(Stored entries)
━━━━━━━━━━━━━━━━━━━━
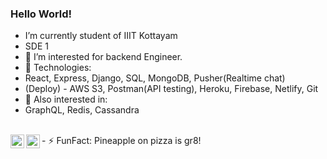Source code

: ### Hello World!

- I’m currently student of IIIT Kottayam
- SDE 1
- 🤔 I’m interested for backend Engineer.
- 💬 Technologies:
- React, Express, Django, SQL, MongoDB, Pusher(Realtime chat)
- (Deploy) - AWS S3, Postman(API testing), Heroku, Firebase, Netlify, Git
- 👀 Also interested in:
- GraphQL, Redis, Cassandra
<br>
- ⚡ FunFact: Pineapple on pizza is gr8!

<a href="https://www.linkedin.com/in/bmbshlly">
  <img align="left" alt="Akshay Saini - LinkedIn" width="22px" src="https://cdn.jsdelivr.net/npm/simple-icons@v3/icons/linkedin.svg"/>
</a>
<a href="https://twitter.com/iritik_19">
  <img align="left" alt="Akshay Saini - Twitter" width="22px" src="https://cdn.jsdelivr.net/npm/simple-icons@v3/icons/twitter.svg"/>
</a>
<br />
<br />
━━━━━━━━━━━━━━━━━━━━
From the line containing "- React, Express, Django, SQL, MongoDB, Pusher(Realtime" down to the last line of the records, transcribe every line exactly and add nothing else.

TASK RESULT:
- React, Express, Django, SQL, MongoDB, Pusher(Realtime chat)
- (Deploy) - AWS S3, Postman(API testing), Heroku, Firebase, Netlify, Git
- 👀 Also interested in:
- GraphQL, Redis, Cassandra
<br>
- ⚡ FunFact: Pineapple on pizza is gr8!

<a href="https://www.linkedin.com/in/bmbshlly">
  <img align="left" alt="Akshay Saini - LinkedIn" width="22px" src="https://cdn.jsdelivr.net/npm/simple-icons@v3/icons/linkedin.svg"/>
</a>
<a href="https://twitter.com/iritik_19">
  <img align="left" alt="Akshay Saini - Twitter" width="22px" src="https://cdn.jsdelivr.net/npm/simple-icons@v3/icons/twitter.svg"/>
</a>
<br />
<br />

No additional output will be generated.